As a general guideline, skewness values that are within ±1 of the normal distribution’s skewness indicate sufficient normality for the use of parametric tests.

Kurtosis

We use kurtosis to quantify a phenomenon’s tendency to produce values that are far from the mean. There are various ways to describe the information that kurtosis conveys about a data set: “tailedness” (note that the far-from-the-mean values are in the distribution’s tails), “tail magnitude” or “tail weight,” and “peakedness” (this last one is somewhat problematic, though, because kurtosis doesn’t directly measure peakedness or flatness).

The normal distribution has a kurtosis value of 3. The following diagram gives a general idea of how kurtosis greater than or less than 3 corresponds to non-normal distribution shapes.
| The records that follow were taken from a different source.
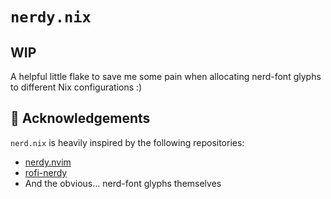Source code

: # `nerdy.nix`

## WIP

A helpful little flake to save me some pain when allocating nerd-font glyphs to different Nix configurations :)

## 🙌 Acknowledgements

`nerd.nix` is heavily inspired by the following repositories:

- [nerdy.nvim](https://github.com/2KAbhishek/nerdy.nvim)
- [rofi-nerdy](https://github.com/Rolv-Apneseth/rofi-nerdy)
- And the obvious... nerd-font glyphs themselves
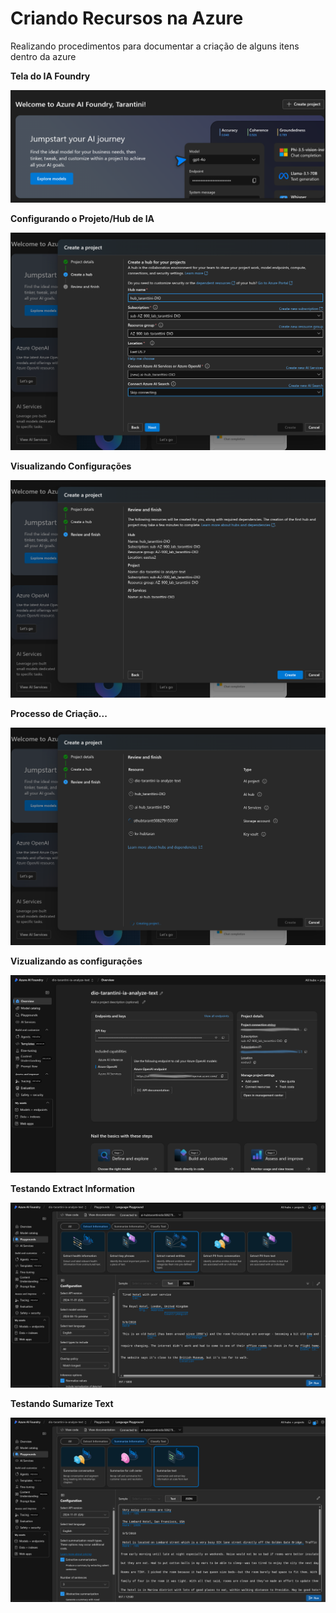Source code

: # Criando Recursos na Azure

Realizando procedimentos para documentar a criação de alguns itens dentro da azure

**Tela do IA Foundry**

![](01-tela-ia-foundry.png)

**Configurando o Projeto/Hub de IA**

![](02-configurando-servico.png)

**Visualizando Configurações**

![](03-visualizando-configuracoes.png)

**Processo de Criação...**

![](04-criando-servico.png)

**Vizualizando as configurações**

![](05-apos-criacao.png)

**Testando Extract Information**

![](06-testando-extract-information.png)

**Testando Sumarize Text**

![](07-testando-summarize-text.png)

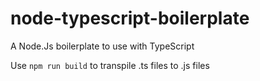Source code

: # node-typescript-boilerplate
A Node.Js boilerplate to use with TypeScript

Use `npm run build` to transpile .ts files to .js files
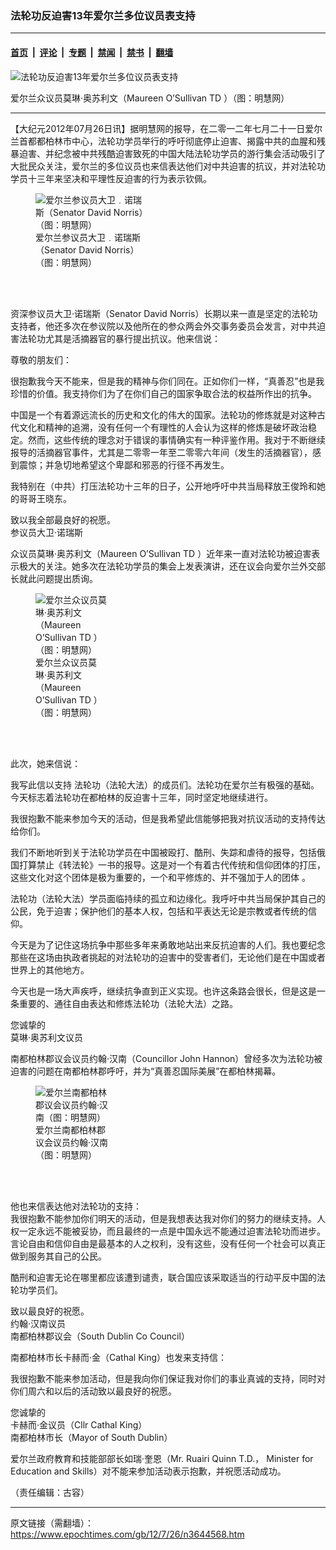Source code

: ### 法轮功反迫害13年爱尔兰多位议员表支持

---

#### [首页](../../../..?n3644568) &nbsp;|&nbsp; [评论](../../../../../epoch-comment?n3644568) &nbsp;|&nbsp; [专题](../../../../../epoch-special?n3644568) &nbsp;|&nbsp; [禁闻](../../../../../epoch-news?n3644568) &nbsp;|&nbsp; [禁书](../../../../../books?n3644568) &nbsp;|&nbsp; [翻墙](https://github.com/gfw-breaker/nogfw/blob/master/README.md?n3644568)


<div><img alt="法轮功反迫害13年爱尔兰多位议员表支持" class="attachment-djy_600_400 size-djy_600_400 wp-post-image" src="https://i.epochtimes.com/assets/uploads/2012/07/1207261027201858.jpg"/>
<div class="caption">
 <p>
  爱尔兰众议员莫琳‧奥苏利文（Maureen O’Sullivan TD ）（图：明慧网）
 </p>
</div></div><hr/><div class="post_content" id="artbody" itemprop="articleBody">
 <!-- article content begin -->
 <p>
  【大纪元2012年07月26日讯】据明慧网的报导，在二零一二年七月二十一日爱尔兰首都都柏林市中心，法轮功学员举行的呼吁彻底停止迫害、揭露中共的血腥和残暴迫害、并纪念被中共残酷迫害致死的中国大陆法轮功学员的游行集会活动吸引了大批民众关注，爱尔兰的多位议员也来信表达他们对中共迫害的抗议，并对法轮功学员十三年来坚决和平理性反迫害的行为表示钦佩。
 </p>
 <figure aria-describedby="caption-attachment-6611047" class="wp-caption aligncenter" id="attachment_6611047" style="width: 180px">
  <ok href=" https://i.epochtimes.com/assets/uploads/2012/07/1207261027101858.jpg" rel="noreferrer noopener" target="_blank">
   <img alt="爱尔兰参议员大卫﹒诺瑞斯（Senator David Norris）（图：明慧网）" class="size-large wp-image-6611047" src="https://i.epochtimes.com/assets/uploads/2012/07/1207261027101858.jpg" title="爱尔兰参议员大卫﹒诺瑞斯（Senator David Norris）（图：明慧网）"/>
  </ok>
  <br/><figcaption class="wp-caption-text" id="caption-attachment-6611047">
   爱尔兰参议员大卫﹒诺瑞斯（Senator David Norris）（图：明慧网）
  </figcaption><br/>
 </figure><br/>
 <p>
  资深参议员大卫‧诺瑞斯（Senator David Norris）长期以来一直是坚定的法轮功支持者，他还多次在参议院以及他所在的参众两会外交事务委员会发言，对中共迫害法轮功尤其是活摘器官的暴行提出抗议。他来信说：
 </p>
 <p>
  尊敬的朋友们：
 </p>
 <p>
  很抱歉我今天不能来，但是我的精神与你们同在。正如你们一样，“真善忍”也是我珍惜的价值。我支持你们为了在你们自己的国家争取合法的权益所作出的抗争。
 </p>
 <p>
  中国是一个有着源远流长的历史和文化的伟大的国家。法轮功的修炼就是对这种古代文化和精神的追溯，没有任何一个有理性的人会认为这样的修炼是破坏政治稳定。然而，这些传统的理念对于错误的事情确实有一种评鉴作用。我对于不断继续报导的活摘器官事件，尤其是二零零一年至二零零六年间（发生的活摘器官），感到震惊；并急切地希望这个卑鄙和邪恶的行径不再发生。
 </p>
 <p>
  我特别在（中共）打压法轮功十三年的日子，公开地呼吁中共当局释放王俊玲和她的哥哥王晓东。
 </p>
 <p>
  致以我全部最良好的祝愿。
  <br/>
  参议员大卫‧诺瑞斯
 </p>
 <p>
  众议员莫琳‧奥苏利文（Maureen O’Sullivan TD ）近年来一直对法轮功被迫害表示极大的关注。她多次在法轮功学员的集会上发表演讲，还在议会向爱尔兰外交部长就此问题提出质询。
  <br/>
  <figure aria-describedby="caption-attachment-6611049" class="wp-caption aligncenter" id="attachment_6611049" style="width: 116px">
   <ok href=" https://i.epochtimes.com/assets/uploads/2012/07/1207261027201858.jpg" rel="noreferrer noopener" target="_blank">
    <img alt="爱尔兰众议员莫琳‧奥苏利文（Maureen O’Sullivan TD ）（图：明慧网）" class="size-large wp-image-6611049" src="https://i.epochtimes.com/assets/uploads/2012/07/1207261027201858.jpg" title="爱尔兰众议员莫琳‧奥苏利文（Maureen O’Sullivan TD ）（图：明慧网）"/>
   </ok>
   <br/><figcaption class="wp-caption-text" id="caption-attachment-6611049">
    爱尔兰众议员莫琳‧奥苏利文（Maureen O’Sullivan TD ）（图：明慧网）
   </figcaption><br/>
  </figure><br/>
 </p>
 <p>
  此次，她来信说：
 </p>
 <p>
  我写此信以支持 法轮功（法轮大法）的成员们。法轮功在爱尔兰有极强的基础。今天标志着法轮功在都柏林的反迫害十三年，同时坚定地继续进行。
 </p>
 <p>
  我很抱歉不能来参加今天的活动，但是我希望此信能够把我对抗议活动的支持传达给你们。
 </p>
 <p>
  我们不断地听到关于法轮功学员在中国被殴打、酷刑、失踪和虐待的报导，包括俄国打算禁止《转法轮》一书的报导。这是对一个有着古代传统和信仰团体的打压，这些文化对这个团体是极为重要的，一个和平修炼的、并不强加于人的团体 。
 </p>
 <p>
  法轮功（法轮大法）学员面临持续的孤立和边缘化。我呼吁中共当局保护其自己的公民，免于迫害；保护他们的基本人权，包括和平表达无论是宗教或者传统的信仰。
 </p>
 <p>
  今天是为了记住这场抗争中那些多年来勇敢地站出来反抗迫害的人们。我也要纪念那些在这场由执政者挑起的对法轮功的迫害中的受害者们，无论他们是在中国或者世界上的其他地方。
 </p>
 <p>
  今天也是一场大声疾呼，继续抗争直到正义实现。也许这条路会很长，但是这是一条重要的、通往自由表达和修炼法轮功（法轮大法）之路。
 </p>
 <p>
  您诚挚的
  <br/>
  莫琳‧奥苏利文议员
 </p>
 <p>
  南都柏林郡议会议员约翰‧汉南（Councillor John Hannon）曾经多次为法轮功被迫害的问题在南都柏林郡呼吁，并为“真善忍国际美展”在都柏林揭幕。
 </p>
 <figure aria-describedby="caption-attachment-6611050" class="wp-caption aligncenter" id="attachment_6611050" style="width: 117px">
  <ok href=" https://i.epochtimes.com/assets/uploads/2012/07/1207261031051858.jpg" rel="noreferrer noopener" target="_blank">
   <img alt="爱尔兰南都柏林郡议会议员约翰‧汉南（图：明慧网）" class="size-large wp-image-6611050" src="https://i.epochtimes.com/assets/uploads/2012/07/1207261031051858.jpg" title="爱尔兰南都柏林郡议会议员约翰‧汉南（图：明慧网）"/>
  </ok>
  <br/><figcaption class="wp-caption-text" id="caption-attachment-6611050">
   爱尔兰南都柏林郡议会议员约翰‧汉南（图：明慧网）
  </figcaption><br/>
 </figure><br/>
 <p>
  他也来信表达他对法轮功的支持：
  <br/>
  我很抱歉不能参加你们明天的活动，但是我想表达我对你们的努力的继续支持。人权一定永远不能被妥协，而且最终的一点是中国永远不能通过迫害法轮功而进步。言论自由和信仰自由是最基本的人之权利，没有这些，没有任何一个社会可以真正做到服务其自己的公民。
 </p>
 <p>
  酷刑和迫害无论在哪里都应该遭到谴责，联合国应该采取适当的行动平反中国的法轮功学员们。
 </p>
 <p>
  致以最良好的祝愿。
  <br/>
  约翰‧汉南议员
  <br/>
  南都柏林郡议会（South Dublin Co Council）
 </p>
 <p>
  南都柏林市长卡赫而‧金（Cathal King）也发来支持信：
 </p>
 <p>
  我很抱歉不能来参加活动，但是我向你们保证我对你们的事业真诚的支持，同时对你们周六和以后的活动致以最良好的祝愿。
 </p>
 <p>
  您诚挚的
  <br/>
  卡赫而‧金议员（Cllr Cathal King）
  <br/>
  南都柏林市长（Mayor of South Dublin）
 </p>
 <p>
  爱尔兰政府教育和技能部部长如瑞‧奎恩（Mr. Ruairi Quinn T.D.， Minister for Education and Skills）对不能来参加活动表示抱歉，并祝愿活动成功。
 </p>
 <p>
  （责任编辑：古容）
 </p>
 <!-- article content end -->
 <div id="below_article_ad">
 </div>
</div>


---

原文链接（需翻墙）：https://www.epochtimes.com/gb/12/7/26/n3644568.htm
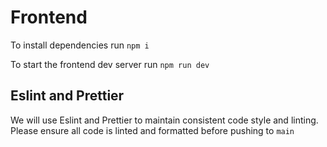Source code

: # Frontend

To install dependencies run `npm i`

To start the frontend dev server run `npm run dev`

## Eslint and Prettier

We will use Eslint and Prettier to maintain consistent code style and linting.
Please ensure all code is linted and formatted before pushing to `main`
Notice that kurtosis greater than or less than 3 corresponds to non-normal distribution shapes.

The orange curve is a normal distribution. Notice how the blue curve, compared to the orange curve, has more “tail magnitude,” i.e., there is more probability mass in the tails. The kurtosis of the blue curve, which is called a Laplace distribution, is 6. The green curve is called the uniform distribution; you can see that the tails have been eliminated. The kurtosis of the uniform distribution is 1.8.

As with skewness, a general guideline is that kurtosis within ±1 of the normal distribution’s kurtosis indicates sufficient normality.

Conclusion

There is certainly much more we could say about parametric tests, skewness, and kurtosis, but I think that we’ve covered enough material for an introductory article. Here’s a recap:

We favor parametric tests when measurements exhibit a sufficiently normal distribution.
Skewness quantifies a distribution’s lack of symmetry with respect to the mean.
Kurtosis quantifies the distribution’s “tailedness” and conveys the corresponding phenomenon’s tendency to produce values that are far from the mean.